Such events could include negotiations with a prospective customer for the utilization of an idle facility at terms significantly less favorable than used in our most recent impairment analysis, or a substantial increase in the number of available beds at other facilities we own indicating a deterioration in market conditions and cash flows that we might be able to obtain under new management contracts. Further, any changes in legislation that could impact our ability to house certain types of inmates in their respective locations could also cause us to reconsider the assumptions we used in preparing our initial impairment analysis.

Our intent with this disclosure was to represent that each of these facilities has similar facts and circumstances that could occur that would cause us to reconsider our most recent assumptions used in the impairment analysis for each facility. We will clarify this point in future disclosures. One of the reasons we view this disclosure as impacting all of our idle facilities is that aggregate demand for prison beds at all of our facilities could impact the future utilization of the idle facilities. In the past, we have secured contracts with customers at existing facilities that were already operational, which allowed us to move the existing population to other idle facilities. In this regard, we continually monitor demand from existing and prospective customers at all of our facilities for opportunities to more efficiently utilize our total bed capacity across all facilities.


Additionally, we will add and clarify that unsolicited offers to purchase our idle facilities, or land development in the case of Trousdale, at amounts that are less than the carrying value could cause us to reconsider our most recent impairment analysis assumptions. In the case of our currently idle facilities, recently we have had prospects to utilize the facilities but prolonged periods without any prospects for utilization could have an impact on our impairment analysis. We do not see any catalysts that would result in an impairment of our currently idle facilities in the near term.

The disclosures we would have provided in our 2010 Form 10-K in response to this comment are as follows:

As of December 31, 2010, we had $2.5 billion in long-lived assets, including $107.5 million in long-lived assets, excluding equipment, at five currently idled facilities and $27.5 million invested in a construction project in Trousdale County, Tennessee that we have suspended construction activities until we have greater clarity around the timing of future bed absorption by our customers. The impairment analyses for each of these facilities excluded the net book value of equipment, as a substantial portion of the equipment is easily transferrable to other Company owned facilities without significant cost. The carrying values of these facilities as of December 31, 2010, were as follows (in millions):

 

Diamondback Correctional Facility

   $ 48.1   

Huerfano County Correctional Center

     22.0   

Prairie Correctional Facility

     22.8   

Queensgate Correctional Facility

     12.6   

Shelby Training Center

     2.0   
  

 

 

 
   $ 107.5   
  

 

 

 

We evaluate the recoverability of the carrying values of our long-lived assets, other than goodwill, when events suggest that an impairment may have occurred. Such events primarily include, but are not limited to, the termination of a management contract or a significant decrease in inmate populations within a correctional facility we own or manage. Accordingly, we tested each of the aforementioned five currently idled facilities for impairment when we were notified by the customer that they would no longer be utilizing such facility. We tested the facility under construction for impairment when we suspended construction of the facility.

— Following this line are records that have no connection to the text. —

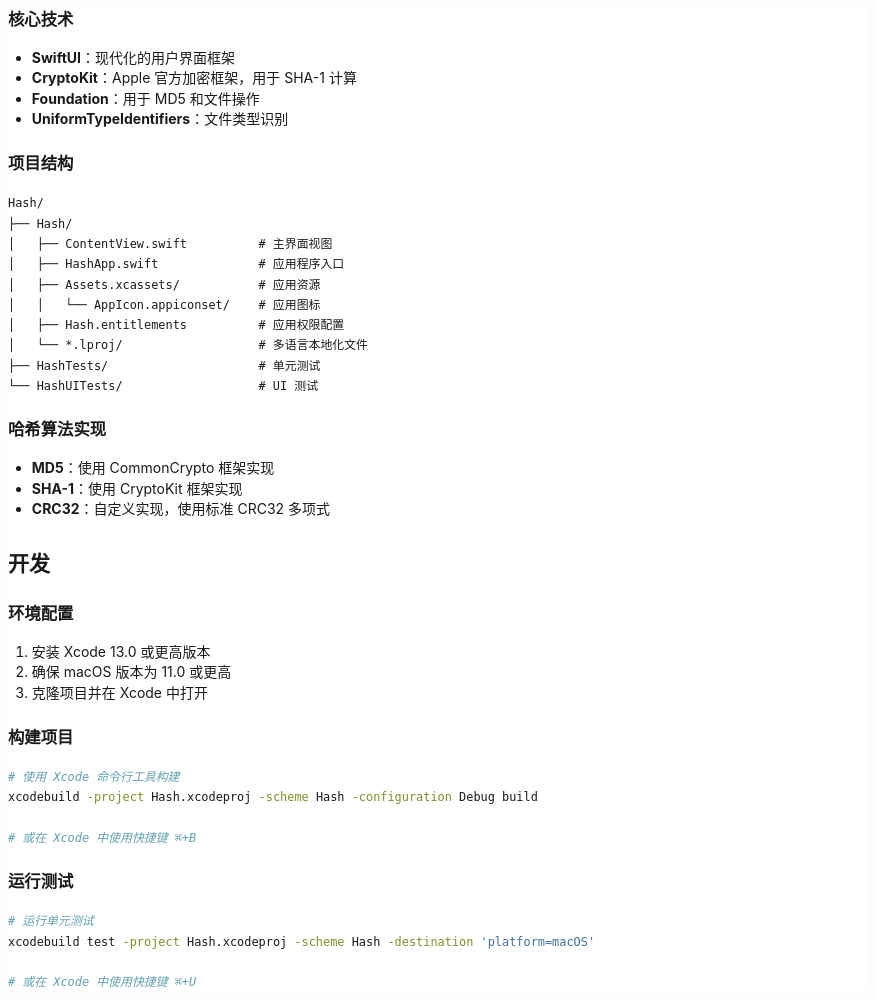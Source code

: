 ### 核心技术

- **SwiftUI**：现代化的用户界面框架
- **CryptoKit**：Apple 官方加密框架，用于 SHA-1 计算
- **Foundation**：用于 MD5 和文件操作
- **UniformTypeIdentifiers**：文件类型识别

### 项目结构

```
Hash/
├── Hash/
│   ├── ContentView.swift          # 主界面视图
│   ├── HashApp.swift              # 应用程序入口
│   ├── Assets.xcassets/           # 应用资源
│   │   └── AppIcon.appiconset/    # 应用图标
│   ├── Hash.entitlements          # 应用权限配置
│   └── *.lproj/                   # 多语言本地化文件
├── HashTests/                     # 单元测试
└── HashUITests/                   # UI 测试
```

### 哈希算法实现

- **MD5**：使用 CommonCrypto 框架实现
- **SHA-1**：使用 CryptoKit 框架实现
- **CRC32**：自定义实现，使用标准 CRC32 多项式

## 开发

### 环境配置

1. 安装 Xcode 13.0 或更高版本
2. 确保 macOS 版本为 11.0 或更高
3. 克隆项目并在 Xcode 中打开

### 构建项目

```bash
# 使用 Xcode 命令行工具构建
xcodebuild -project Hash.xcodeproj -scheme Hash -configuration Debug build

# 或在 Xcode 中使用快捷键 ⌘+B
```

### 运行测试

```bash
# 运行单元测试
xcodebuild test -project Hash.xcodeproj -scheme Hash -destination 'platform=macOS'

# 或在 Xcode 中使用快捷键 ⌘+U
```

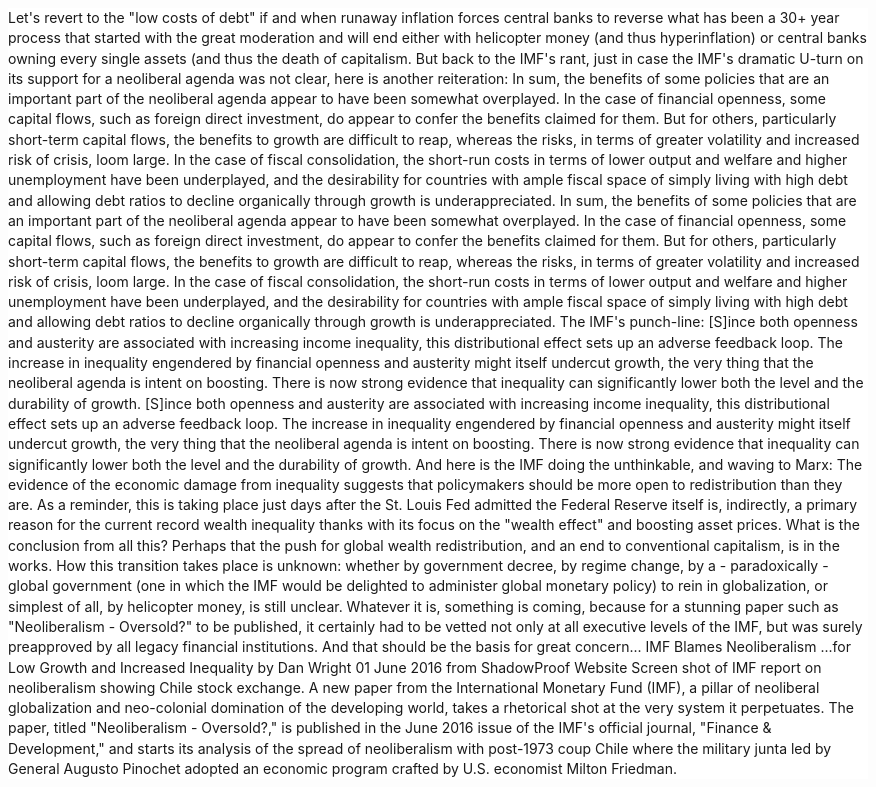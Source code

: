 Let's revert to the "low costs of debt" if and when runaway inflation forces central banks to reverse what has been a 30+ year process that started with the great moderation and will end either with helicopter money (and thus hyperinflation) or central banks owning every single assets (and thus the death of capitalism. But back to the IMF's rant, just in case the IMF's dramatic U-turn on its support for a neoliberal agenda was not clear, here is another reiteration:
In sum, the benefits of some policies that are an important part of the neoliberal agenda appear to have been somewhat overplayed. In the case of financial openness, some capital flows, such as foreign direct investment, do appear to confer the benefits claimed for them. But for others, particularly short-term capital flows, the benefits to growth are difficult to reap, whereas the risks, in terms of greater volatility and increased risk of crisis, loom large. In the case of fiscal consolidation, the short-run costs in terms of lower output and welfare and higher unemployment have been underplayed, and the desirability for countries with ample fiscal space of simply living with high debt and allowing debt ratios to decline organically through growth is underappreciated.
In sum, the benefits of some policies that are an important part of the neoliberal agenda appear to have been somewhat overplayed. In the case of financial openness, some capital flows, such as foreign direct investment, do appear to confer the benefits claimed for them.
But for others, particularly short-term capital flows, the benefits to growth are difficult to reap, whereas the risks, in terms of greater volatility and increased risk of crisis, loom large.
In the case of fiscal consolidation, the short-run costs in terms of lower output and welfare and higher unemployment have been underplayed, and the desirability for countries with ample fiscal space of simply living with high debt and allowing debt ratios to decline organically through growth is underappreciated.
The IMF's punch-line:
[S]ince both openness and austerity are associated with increasing income inequality, this distributional effect sets up an adverse feedback loop. The increase in inequality engendered by financial openness and austerity might itself undercut growth, the very thing that the neoliberal agenda is intent on boosting. There is now strong evidence that inequality can significantly lower both the level and the durability of growth.
[S]ince both openness and austerity are associated with increasing income inequality, this distributional effect sets up an adverse feedback loop.
The increase in inequality engendered by financial openness and austerity might itself undercut growth, the very thing that the neoliberal agenda is intent on boosting.
There is now strong evidence that inequality can significantly lower both the level and the durability of growth.
And here is the IMF doing the unthinkable, and waving to Marx:
The evidence of the economic damage from inequality suggests that policymakers should be more open to redistribution than they are.
As a reminder, this is taking place just days after the St. Louis Fed admitted the Federal Reserve itself is, indirectly, a primary reason for the current record wealth inequality thanks with its focus on the "wealth effect" and boosting asset prices.
What is the conclusion from all this?
Perhaps that the push for global wealth redistribution, and an end to conventional capitalism, is in the works. How this transition takes place is unknown:
whether by government decree, by regime change, by a - paradoxically - global government (one in which the IMF would be delighted to administer global monetary policy) to rein in globalization, or simplest of all, by helicopter money, is still unclear.
Whatever it is, something is coming, because for a stunning paper such as "Neoliberalism - Oversold?" to be published, it certainly had to be vetted not only at all executive levels of the IMF, but was surely preapproved by all legacy financial institutions. And that should be the basis for great concern...
IMF Blames Neoliberalism
...for Low Growth and Increased Inequality by Dan Wright 01 June 2016
from ShadowProof Website
Screen shot of IMF report on neoliberalism
showing Chile stock exchange.
A new paper from the International Monetary Fund (IMF), a pillar of neoliberal globalization and neo-colonial domination of the developing world, takes a rhetorical shot at the very system it perpetuates.
The paper, titled "Neoliberalism - Oversold?," is published in the June 2016 issue of the IMF's official journal, "Finance & Development," and starts its analysis of the spread of neoliberalism with post-1973 coup Chile where the military junta led by General Augusto Pinochet adopted an economic program crafted by U.S. economist Milton Friedman.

We re-perform the impairment analyses on an annual basis for each of the idle facilities and for the suspended construction project, and evaluate on a quarterly basis market developments for the potential utilization of each of these facilities in order to identify events that may cause us to reconsider our most recent assumptions. Such events could include negotiations with a prospective customer for the utilization of an idle facility at terms significantly less favorable than used in our most recent impairment analysis, or changes in legislation surrounding a particular facility that could impact our


ability to house certain types of inmates at such facility. Further, a substantial increase in the number of available beds at other facilities we own could lead to a deterioration in market conditions and cash flows that we might be able to obtain under a new management contract at our idle facilities, as we have historically secured contracts with customers at existing facilities that were already operational, allowing us to move the existing population to other idle facilities. Although they are not frequently received, an unsolicited offer to purchase any of our idle facilities, or facilities under construction in the case of the Trousdale project, at amounts that are less than the carrying value could also cause us to reconsider the assumptions used in our most recent impairment analysis. We have identified recent prospects to utilize each of the idled facilities and do not see any catalysts that would result in an impairment in the near term. However, we can provide no assurance that we will be able to secure management contracts to utilize our idle facilities, or that we will not incur impairment charges in the future.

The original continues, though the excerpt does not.